Their work mentions Martin M. Kaufman, a geography professor at the Flint campus of the University of Michigan, and the work he’s done on “big data” from a very different era — digitizing hand-written annotations on a set of plot maps. In some cases, but certainly not all, the maps include what type of metal was used to connect water to most every home built in Flint.
Kaufman’s research focused on mapping the thousands of different water lines in Flint to see what areas have the highest number of lead pipes in them. His team found there are 4,300 service lines made of lead, 25,000 made of copper, 11,000 made of galvanized material, but 13,000 were left “unknown,” meaning they could be made of lead.
City records were not available for those 13,000 homes, so Kaufman and his team used data to predict whether or not the home is likely to have lead piping based on surrounding homes and when it was built.
The new research built onto Kaufman’s work to try to fill in the missing information.
Abernethy and Schwartz gathered all the available city data, parcel records and a database of more than 3,000 inspection reports. With this, “machine-learning techniques” were able to seek patterns in the existing records and predict the type of material in a home's service line with 80 percent accuracy.
“Looking for patterns in the existing records, statistical tools can provide a reasonable ‘educated guess’ as to the type of material in a home’s service line,” says the research.
Abernethy and Swartz’s team have also been on the ground working with retired National Guard Brigadier General Michael McDaniel, who is heading up the line replacement program, providing these statistical estimates to better target replacement resources.
Where are the homes?
Another way to identify the location of the affected piping is to consider what the addresses of the affected homes might be. While the headlines on Flint could leave readers to believe all homes in the city have dangerously high levels of lead, that is not the case.

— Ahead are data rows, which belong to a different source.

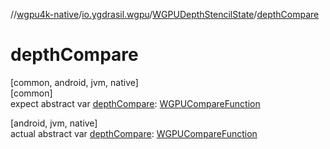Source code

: //[wgpu4k-native](../../../index.md)/[io.ygdrasil.wgpu](../index.md)/[WGPUDepthStencilState](index.md)/[depthCompare](depth-compare.md)

# depthCompare

[common, android, jvm, native]\
[common]\
expect abstract var [depthCompare](depth-compare.md): [WGPUCompareFunction](../-w-g-p-u-compare-function/index.md)

[android, jvm, native]\
actual abstract var [depthCompare](depth-compare.md): [WGPUCompareFunction](../-w-g-p-u-compare-function/index.md)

In February, for example, only between 8-15 percent of homes had lead above the federal action level of 15 parts per billion, according to an analysis of state testing. State testing through August indicated lower lead levels found in the city and fewer number of homes exceeded federal guidelines.
“Based on about 750 homes monitored repeatedly, fewer homes have tested above the action level over time,” according to the research. “Almost half of all samples have virtually no detectable level (below 1 parts per billion).”
Granted, these figures come at a time when things were improving in Flint after water was sourced back to the Detroit municipal system.
Still, “these low numbers provide little comfort when we don’t know which homes are still at risk,” the team wrote. Only three out of ten homes in Flint have had their water tested, according to government data, and these tests “do not guarantee safety; they only identify danger.”
So how can these homes be better identified? First off, the team says its work in this area is only “to a modest degree of accuracy.”
However, the team built statistical models based on several attributes, such as year of construction, location, value and size, to conclude an estimate of risk level.
“The quality of these models is driven by the huge swaths of data from water samples submitted by residents and tested by government officials in response to the crisis,” says the research, adding that the data covers approximately 10,000 homes from November 2015 to the present.
Perhaps not the most surprising, the data suggest that the older the home and lower its value the greater the risk of lead. In addition, while the highest reading are geographically scattered, “the home predicted to be at high risk tend to cluster in specific neighborhoods,” says the research.
The unfolding story in Flint has left people across the country wondering if lead poisoning is a problem in their own community.
“Toward solving the broader problem, data and statistical tools can help greatly reduce risks at much lower cost, and a data-oriented understanding of the problems in Flint can guide efforts to address lead concerns in other regions as well,” says the research.